Les honoraires ne peuvent qu'augmenter pour ceux qui ont la chance d'être en secteur II
a écrit le 11/10/2012 à 17:01 :
"en échange, l'assurance maladie prendrait en charge une partie des cotisations" pour le secteur 2; mais qu'en est-il du secteur 1, qui paie les cotisations ?
Réponse de le 17/10/2012 à 12:58 :
toujours pas de réponse à ma question : mais qui paie donc l'assurance maladie des médecins du secteur 1 ?

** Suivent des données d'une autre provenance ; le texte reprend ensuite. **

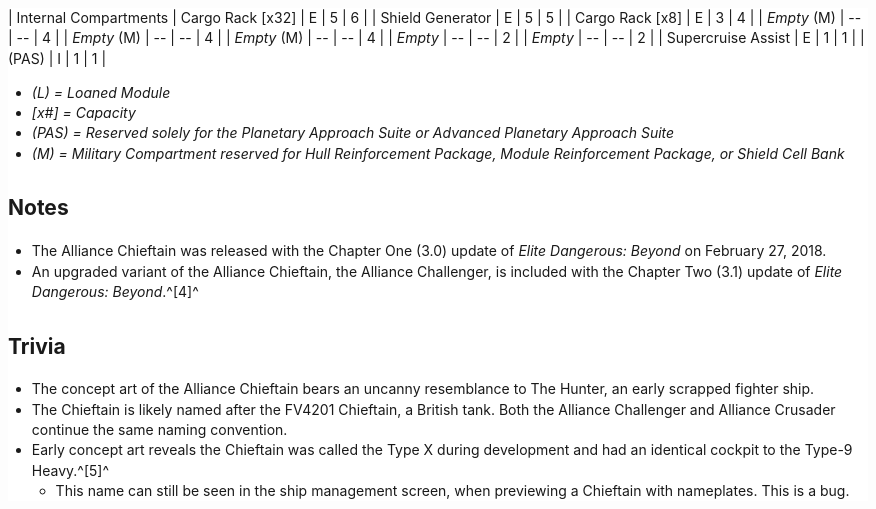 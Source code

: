 | Internal Compartments | Cargo Rack [x32] | E | 5 | 6 |
| Shield Generator | E | 5 | 5 |
| Cargo Rack [x8] | E | 3 | 4 |
| *Empty* (M) | -- | -- | 4 |
| *Empty* (M) | -- | -- | 4 |
| *Empty* (M) | -- | -- | 4 |
| *Empty* | -- | -- | 2 |
| *Empty* | -- | -- | 2 |
| Supercruise Assist | E | 1 | 1 |
| (PAS) | I | 1 | 1 |

- *(L) = Loaned Module*
- *[x#] = Capacity*
- *(PAS) = Reserved solely for the Planetary Approach Suite or Advanced Planetary Approach Suite*
- *(M) = Military Compartment reserved for Hull Reinforcement Package, Module Reinforcement Package, or Shield Cell Bank*

## Notes

- The Alliance Chieftain was released with the Chapter One (3.0) update of *Elite Dangerous: Beyond* on February 27, 2018.
- An upgraded variant of the Alliance Chieftain, the Alliance Challenger, is included with the Chapter Two (3.1) update of *Elite Dangerous: Beyond*.^[4]^

## Trivia

- The concept art of the Alliance Chieftain bears an uncanny resemblance to The Hunter, an early scrapped fighter ship.
- The Chieftain is likely named after the FV4201 Chieftain, a British tank. Both the Alliance Challenger and Alliance Crusader continue the same naming convention.
- Early concept art reveals the Chieftain was called the Type X during development and had an identical cockpit to the Type-9 Heavy.^[5]^
    - This name can still be seen in the ship management screen, when previewing a Chieftain with nameplates. This is a bug. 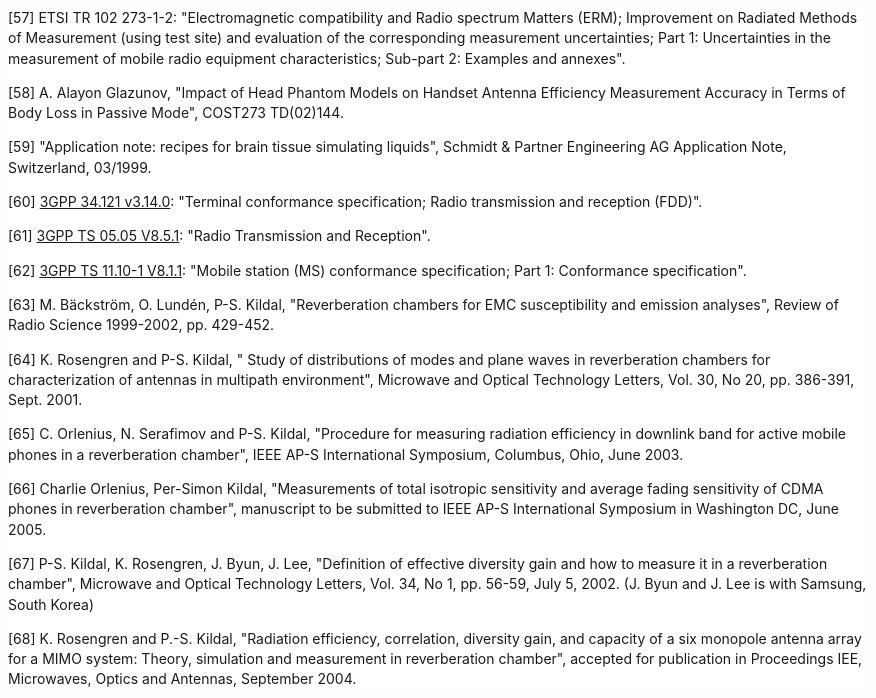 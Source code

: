 \[57\] ETSI TR 102 273-1-2: \"Electromagnetic compatibility and Radio
spectrum Matters (ERM); Improvement on Radiated Methods of Measurement
(using test site) and evaluation of the corresponding measurement
uncertainties; Part 1: Uncertainties in the measurement of mobile radio
equipment characteristics; Sub-part 2: Examples and annexes\".

\[58\] A. Alayon Glazunov, \"Impact of Head Phantom Models on Handset
Antenna Efficiency Measurement Accuracy in Terms of Body Loss in Passive
Mode\", COST273 TD(02)144.

\[59\] \"Application note: recipes for brain tissue simulating
liquids\", Schmidt & Partner Engineering AG Application Note,
Switzerland, 03/1999.

\[60\] [3GPP 34.121
v3.14.0](http://www.3gpp.org/ftp/Specs/archive/34_series/34.121/34121-3e0.zip):
\"Terminal conformance specification; Radio transmission and reception
(FDD)\".

\[61\] [3GPP TS 05.05
V8.5.1](http://www.3gpp.org/ftp/Specs/archive/05_series/05.05/0505-851.zip):
\"Radio Transmission and Reception\".

\[62\] [3GPP TS 11.10-1
V8.1.1](http://www.3gpp.org/ftp/Specs/archive/11_series/11.10-1/1110-1-811.zip):
\"Mobile station (MS) conformance specification; Part 1: Conformance
specification\".

\[63\] M. Bäckström, O. Lundén, P-S. Kildal, \"Reverberation chambers
for EMC susceptibility and emission analyses\", Review of Radio Science
1999-2002, pp. 429-452.

\[64\] K. Rosengren and P-S. Kildal, \" Study of distributions of modes
and plane waves in reverberation chambers for characterization of
antennas in multipath environment\", Microwave and Optical Technology
Letters, Vol. 30, No 20, pp. 386-391, Sept. 2001.

\[65\] C. Orlenius, N. Serafimov and P-S. Kildal, \"Procedure for
measuring radiation efficiency in downlink band for active mobile phones
in a reverberation chamber\", IEEE AP-S International Symposium,
Columbus, Ohio, June 2003.

\[66\] Charlie Orlenius, Per-Simon Kildal, \"Measurements of total
isotropic sensitivity and average fading sensitivity of CDMA phones in
reverberation chamber\", manuscript to be submitted to IEEE AP-S
International Symposium in Washington DC, June 2005.

\[67\] P-S. Kildal, K. Rosengren, J. Byun, J. Lee, \"Definition of
effective diversity gain and how to measure it in a reverberation
chamber\", Microwave and Optical Technology Letters, Vol. 34, No 1, pp.
56-59, July 5, 2002. (J. Byun and J. Lee is with Samsung, South Korea)

\[68\] K. Rosengren and P.-S. Kildal, \"Radiation efficiency,
correlation, diversity gain, and capacity of a six monopole antenna
array for a MIMO system: Theory, simulation and measurement in
reverberation chamber\", accepted for publication in Proceedings IEE,
Microwaves, Optics and Antennas, September 2004.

a écrit le 11/10/2012 à 16:45 :
Bizarrement, il me semble qu'ils aient de moins en moins fait Médecine pour soigner les gens...
Réponse de le 12/10/2012 à 17:23 :
Les médecins ne sont ni des curés (qui donnent tout et à tous gratuitement) ni des chomeurs (qui ont tout absolument sans aucune conte-partie!)
16 ans d'années d'étude après le bac, t'en connais beaucoup toi de chirurgien?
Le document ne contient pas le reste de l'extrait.